In the Brothers Grimm, Goldilocks refers to the hard-to-please home invader who ultimately gets eaten by three bears. In astronomical terms, Goldilocks refers to extrasolar planets that are "just right": Earth-like worlds that, through a fascinating combination of qualities, may allow them to support life.
To visualize the spectrum of possibly life-bearing planets, there's Goldilocks.info, a swirling nebula of worlds that can be broken down according to their similarity to Earth in various ways.
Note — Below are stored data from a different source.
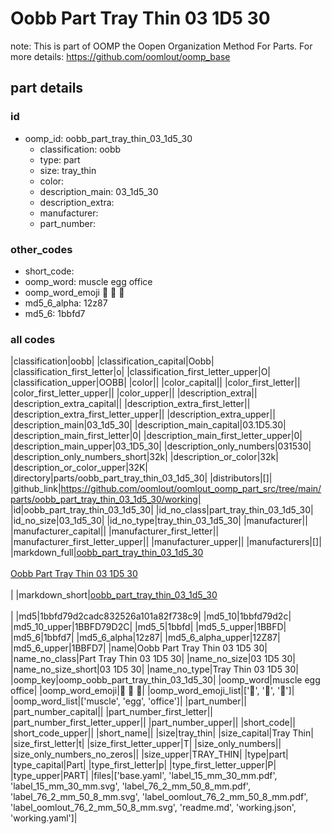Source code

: # Oobb Part Tray Thin 03 1D5 30  

note: This is part of OOMP the Oopen Organization Method For Parts. For more details: https://github.com/oomlout/oomp_base

##  part details





### id
* oomp_id: oobb_part_tray_thin_03_1d5_30
  * classification: oobb
  * type: part
  * size: tray_thin
  * color: 
  * description_main: 03_1d5_30
  * description_extra: 
  * manufacturer: 
  * part_number: 

### other_codes
* short_code: 
* oomp_word: muscle egg office
* oomp_word_emoji :muscle: :egg: :office:
* md5_6_alpha: 12z87
* md5_6: 1bbfd7

### all codes 
|classification|oobb|
|classification_capital|Oobb|
|classification_first_letter|o|
|classification_first_letter_upper|O|
|classification_upper|OOBB|
|color||
|color_capital||
|color_first_letter||
|color_first_letter_upper||
|color_upper||
|description_extra||
|description_extra_capital||
|description_extra_first_letter||
|description_extra_first_letter_upper||
|description_extra_upper||
|description_main|03_1d5_30|
|description_main_capital|03.1D5.30|
|description_main_first_letter|0|
|description_main_first_letter_upper|0|
|description_main_upper|03_1D5_30|
|description_only_numbers|031530|
|description_only_numbers_short|32k|
|description_or_color|32k|
|description_or_color_upper|32K|
|directory|parts/oobb_part_tray_thin_03_1d5_30|
|distributors|[]|
|github_link|https://github.com/oomlout/oomlout_oomp_part_src/tree/main/parts/oobb_part_tray_thin_03_1d5_30/working|
|id|oobb_part_tray_thin_03_1d5_30|
|id_no_class|part_tray_thin_03_1d5_30|
|id_no_size|03_1d5_30|
|id_no_type|tray_thin_03_1d5_30|
|manufacturer||
|manufacturer_capital||
|manufacturer_first_letter||
|manufacturer_first_letter_upper||
|manufacturer_upper||
|manufacturers|[]|
|markdown_full|[oobb_part_tray_thin_03_1d5_30](https://github.com/oomlout/oomlout_oomp_part_src/tree/main/parts/oobb_part_tray_thin_03_1d5_30/working)<br>[](https://github.com/oomlout/oomlout_oomp_part_src/tree/main/parts/oobb_part_tray_thin_03_1d5_30/working)<br>[Oobb Part Tray Thin 03 1D5 30](https://github.com/oomlout/oomlout_oomp_part_src/tree/main/parts/oobb_part_tray_thin_03_1d5_30/working)<br><br>|
|markdown_short|[oobb_part_tray_thin_03_1d5_30](https://github.com/oomlout/oomlout_oomp_part_src/tree/main/parts/oobb_part_tray_thin_03_1d5_30/working)<br><br>|
|md5|1bbfd79d2cadc832526a101a82f738c9|
|md5_10|1bbfd79d2c|
|md5_10_upper|1BBFD79D2C|
|md5_5|1bbfd|
|md5_5_upper|1BBFD|
|md5_6|1bbfd7|
|md5_6_alpha|12z87|
|md5_6_alpha_upper|12Z87|
|md5_6_upper|1BBFD7|
|name|Oobb Part Tray Thin 03 1D5 30|
|name_no_class|Part Tray Thin 03 1D5 30|
|name_no_size|03 1D5 30|
|name_no_size_short|03 1D5 30|
|name_no_type|Tray Thin 03 1D5 30|
|oomp_key|oomp_oobb_part_tray_thin_03_1d5_30|
|oomp_word|muscle egg office|
|oomp_word_emoji|:muscle: :egg: :office:|
|oomp_word_emoji_list|[':muscle:', ':egg:', ':office:']|
|oomp_word_list|['muscle', 'egg', 'office']|
|part_number||
|part_number_capital||
|part_number_first_letter||
|part_number_first_letter_upper||
|part_number_upper||
|short_code||
|short_code_upper||
|short_name||
|size|tray_thin|
|size_capital|Tray Thin|
|size_first_letter|t|
|size_first_letter_upper|T|
|size_only_numbers||
|size_only_numbers_no_zeros||
|size_upper|TRAY_THIN|
|type|part|
|type_capital|Part|
|type_first_letter|p|
|type_first_letter_upper|P|
|type_upper|PART|
|files|['base.yaml', 'label_15_mm_30_mm.pdf', 'label_15_mm_30_mm.svg', 'label_76_2_mm_50_8_mm.pdf', 'label_76_2_mm_50_8_mm.svg', 'label_oomlout_76_2_mm_50_8_mm.pdf', 'label_oomlout_76_2_mm_50_8_mm.svg', 'readme.md', 'working.json', 'working.yaml']|
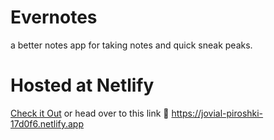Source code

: # Evernotes
a better notes app for taking notes and quick sneak peaks.



# Hosted at Netlify
 [Check it Out](https://jovial-piroshki-17d0f6.netlify.app)
  or head over to this link 🔗
  https://jovial-piroshki-17d0f6.netlify.app
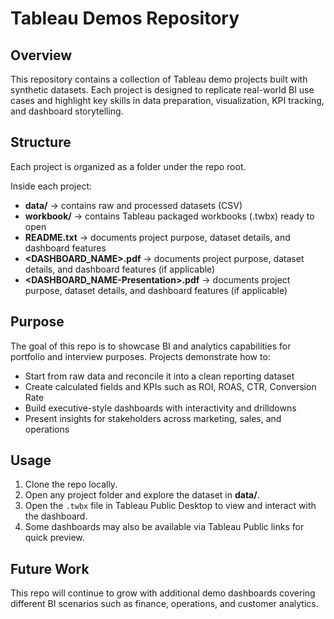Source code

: # Tableau Demos Repository

## Overview
This repository contains a collection of Tableau demo projects built with synthetic datasets. Each project is designed to replicate real-world BI use cases and highlight key skills in data preparation, visualization, KPI tracking, and dashboard storytelling.

## Structure
Each project is organized as a folder under the repo root.

Inside each project:
- **data/** → contains raw and processed datasets (CSV)  
- **workbook/** → contains Tableau packaged workbooks (.twbx) ready to open  
- **README.txt** → documents project purpose, dataset details, and dashboard features  
- **<DASHBOARD_NAME>.pdf** → documents project purpose, dataset details, and dashboard features  (if applicable)
- **<DASHBOARD_NAME-Presentation>.pdf** → documents project purpose, dataset details, and dashboard features  (if applicable)

## Purpose
The goal of this repo is to showcase BI and analytics capabilities for portfolio and interview purposes. Projects demonstrate how to:
- Start from raw data and reconcile it into a clean reporting dataset  
- Create calculated fields and KPIs such as ROI, ROAS, CTR, Conversion Rate  
- Build executive-style dashboards with interactivity and drilldowns  
- Present insights for stakeholders across marketing, sales, and operations  

## Usage
1. Clone the repo locally.  
2. Open any project folder and explore the dataset in **data/**.  
3. Open the `.twbx` file in Tableau Public Desktop to view and interact with the dashboard.  
4. Some dashboards may also be available via Tableau Public links for quick preview.  

## Future Work
This repo will continue to grow with additional demo dashboards covering different BI scenarios such as finance, operations, and customer analytics.
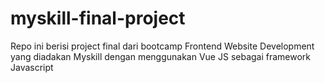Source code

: # myskill-final-project
Repo ini berisi project final dari bootcamp Frontend Website Development yang diadakan Myskill dengan menggunakan Vue JS sebagai framework Javascript
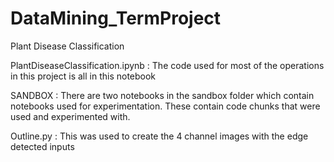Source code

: # DataMining_TermProject
Plant Disease Classification

PlantDiseaseClassification.ipynb : The code used for most of the operations in this project is all in this notebook

SANDBOX : There are two notebooks in the sandbox folder which contain notebooks used for experimentation. These contain code chunks that were used and experimented with. 

Outline.py : This was used to create the 4 channel images with the edge detected inputs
The viz starts as just a look at where all 1,960 currently known exoplanets sit within our own night sky, but by clicking on the tabs at the bottom of the screen, those orbs whisk away like a cosmic Pachinko machine, to compare their make-up to our planet in other ways: where they are within their host star's habitable zone, its radius, its density, its surface temperature, its mass, its atmosphere, and more.
Goldilocks was commissioned by Visualized, a creative data viz conference held in New York, and was designed by Jan Willem Tulp, alongside members of the European Space Agency and the American History Museum's Earth & Planetary Sciences Division. The goal was to create a fun, engaging new way to compare the planets that could potentially hold life.
Enter Goldilocks.info in the rapidly expanding sub-genre of data viz that explore alien worlds, such as this one, fully explorable through a Minority Report interface or this staggering map of 500 exoplanets put to scale.